As a boy, he'd been moved around from one unwelcoming relative's house to another, none of them having the desire or inclination to
try to rein him in. Then he'd met Gail, who'd also come from a loveless legacy, and they'd recognized in each other the possibility of breaking the cycle. When she became pregnant with Delores, four months after they met, they decided to have this baby and get married. He would go to trade school and become an electrician. Everyone said he had the aptitude for it. They'd be a happy family. But after Delores was born, money was scarce. Roy dropped out of school and took a job at a grocery store. Gail barely had the energy, or interest, to make love when he felt like it. The more she loved the new baby, the more volatile he became. When he left, there was still the stain on the bedroom wall from a cup of coffee he'd thrown when she came home with a three-dollar pinafore from Alexander's she'd bought for two-year-old Delores.
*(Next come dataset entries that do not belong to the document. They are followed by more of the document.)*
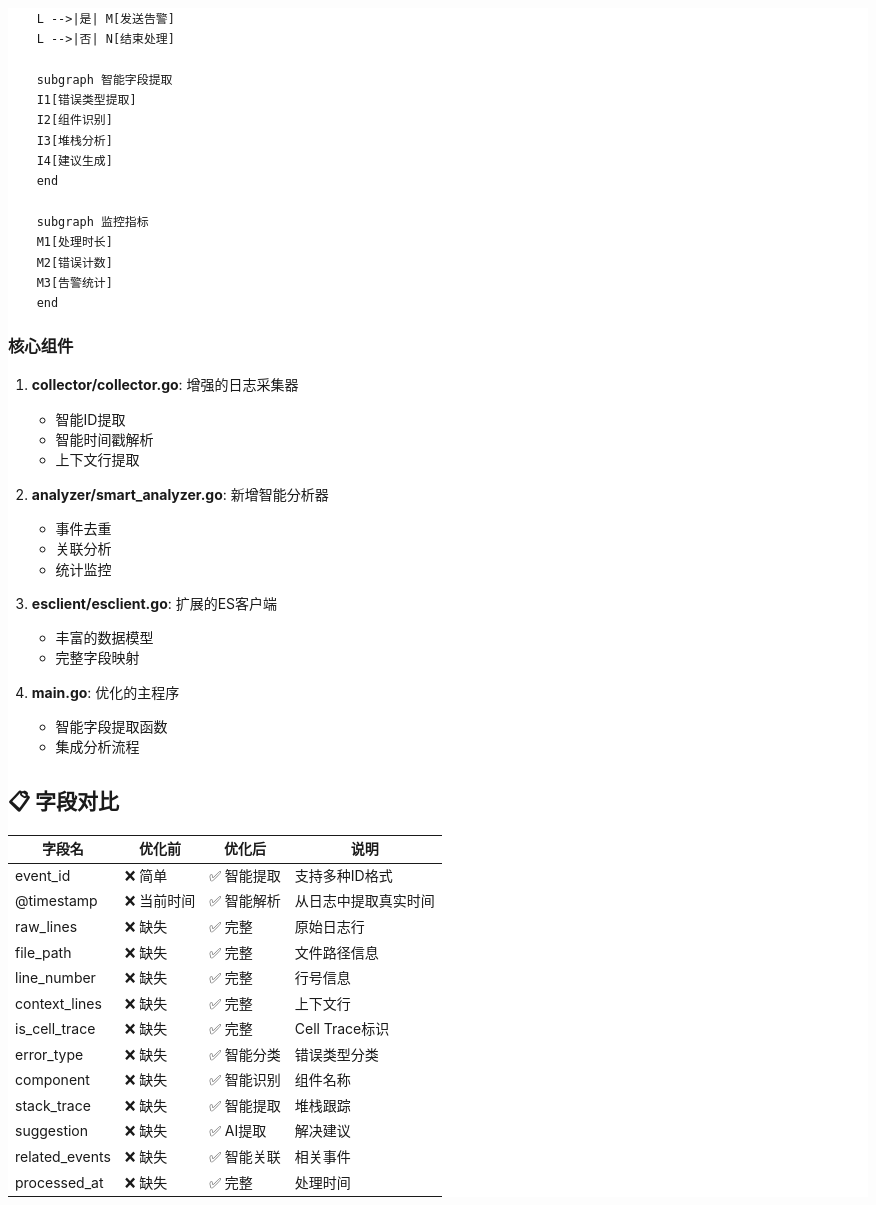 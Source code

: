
 ```mermaid
    L -->|是| M[发送告警]
    L -->|否| N[结束处理]

    subgraph 智能字段提取
    I1[错误类型提取] 
    I2[组件识别]
    I3[堆栈分析]
    I4[建议生成]
    end

    subgraph 监控指标
    M1[处理时长]
    M2[错误计数]
    M3[告警统计]
    end
```

### 核心组件

1. **collector/collector.go**: 增强的日志采集器
   - 智能ID提取
   - 智能时间戳解析
   - 上下文行提取

2. **analyzer/smart_analyzer.go**: 新增智能分析器
   - 事件去重
   - 关联分析
   - 统计监控

3. **esclient/esclient.go**: 扩展的ES客户端
   - 丰富的数据模型
   - 完整字段映射

4. **main.go**: 优化的主程序
   - 智能字段提取函数
   - 集成分析流程

## 📋 字段对比

| 字段名 | 优化前 | 优化后 | 说明 |
|--------|--------|--------|------|
| event_id | ❌ 简单 | ✅ 智能提取 | 支持多种ID格式 |
| @timestamp | ❌ 当前时间 | ✅ 智能解析 | 从日志中提取真实时间 |
| raw_lines | ❌ 缺失 | ✅ 完整 | 原始日志行 |
| file_path | ❌ 缺失 | ✅ 完整 | 文件路径信息 |
| line_number | ❌ 缺失 | ✅ 完整 | 行号信息 |
| context_lines | ❌ 缺失 | ✅ 完整 | 上下文行 |
| is_cell_trace | ❌ 缺失 | ✅ 完整 | Cell Trace标识 |
| error_type | ❌ 缺失 | ✅ 智能分类 | 错误类型分类 |
| component | ❌ 缺失 | ✅ 智能识别 | 组件名称 |
| stack_trace | ❌ 缺失 | ✅ 智能提取 | 堆栈跟踪 |
| suggestion | ❌ 缺失 | ✅ AI提取 | 解决建议 |
| related_events | ❌ 缺失 | ✅ 智能关联 | 相关事件 |
| processed_at | ❌ 缺失 | ✅ 完整 | 处理时间 |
He thought about these things as he slathered on shaving cream. He remembered how, as a very little girl, Delores sat on the toilet seat and watched, mesmerized, as he did this. Sometimes, he would put some of the lather on her cheek and pretend to shave it with the dull side of the razor. She would run her fingers across the smooth part of her face, then tell her mother that “daddy shaved me.” See, there were some good memories. He hoped she remembered them as well.
When he finished, he splashed on some Aqua Velva.
At exactly ten a.m., Roy showed up in Hanratty's office. Hanratty had said he didn't want to take any chances getting caught in traffic. “A twelve o'clock appointment is a twelve o'clock appointment,” he'd said to Roy. Hanratty was dressed in a tweed suit with a matching vest, a yellow shirt, and gold cufflinks in the shape of a top hat. The two men, side by side, were a study in contrasts, like Skit and Skat, two of the clowns in the show. Skit was lean and wore raggedy clothes. He was forever “surprising” Skat by bopping him over the head with rubber mallets and squirting water into his face. Skat was
plump and stodgy with a polka-dot bow tie and an oversized pocket watch. Though clearly smarter and better dressed than Skit, Skat could never escape the antics of the more agile clown. Roy thought it wise not to mention the Skit and Skat comparison, but he was certain that Hanratty noticed it himself.
The two settled into Hanratty's Chevy Impala. Hanratty drove slowly, with both hands on the wheel, and kept lurching forward as if his body could help propel the car. They didn't speak, except when Hanratty said to Roy, “Have you thought about what you might say?” And Roy answered, “I've never known how to do that. I guess when the time comes, I'll just say whatever comes to mind.”
As the two men were driving, Delores was finishing up her morning show, a revival of one of their classics, “The Wizard of Oz.” She was playing the Wicked Witch of the West; Blonde Sheila was Dorothyâ“counterintuitive casting” is what Thelma called it. Delores would have only a half hour to wash off all the witch makeup and get ready for the noon meeting with her father. The logistics of it all preoccupied her, which was just as well, since it helped keep her anxieties at bay.
Nothing could keep Thelma's anxieties at bay. Everything about the prospect of meeting Mr. Hanratty and Roy Walker made her feel nettled. Being judged, making pleasant conversation, pretending to tolerate a man who'd walked out on his family: Thelma had organized her life so that she could avoid circumstances like this one. She'd figured out how to deal with Alan Sommers, but that was quite enough for her in the stranger department. She sat in the underwater booth, directing the show and fretting about all that was to happen. For a moment, she let her eyes wander to stage left where the witch's castle stood. Something was amiss. Right above the castle gate there was a bluish, mossy blob, something that had never been there before. Thelma squinted; slowly the realization
of what she was seeing came into focus. “God-damn-algae,” she shouted. Her words would have fallen on deaf ears except for one thing: the microphone in her booth was turned on, so that everyone who was underwater heard exactly what she said.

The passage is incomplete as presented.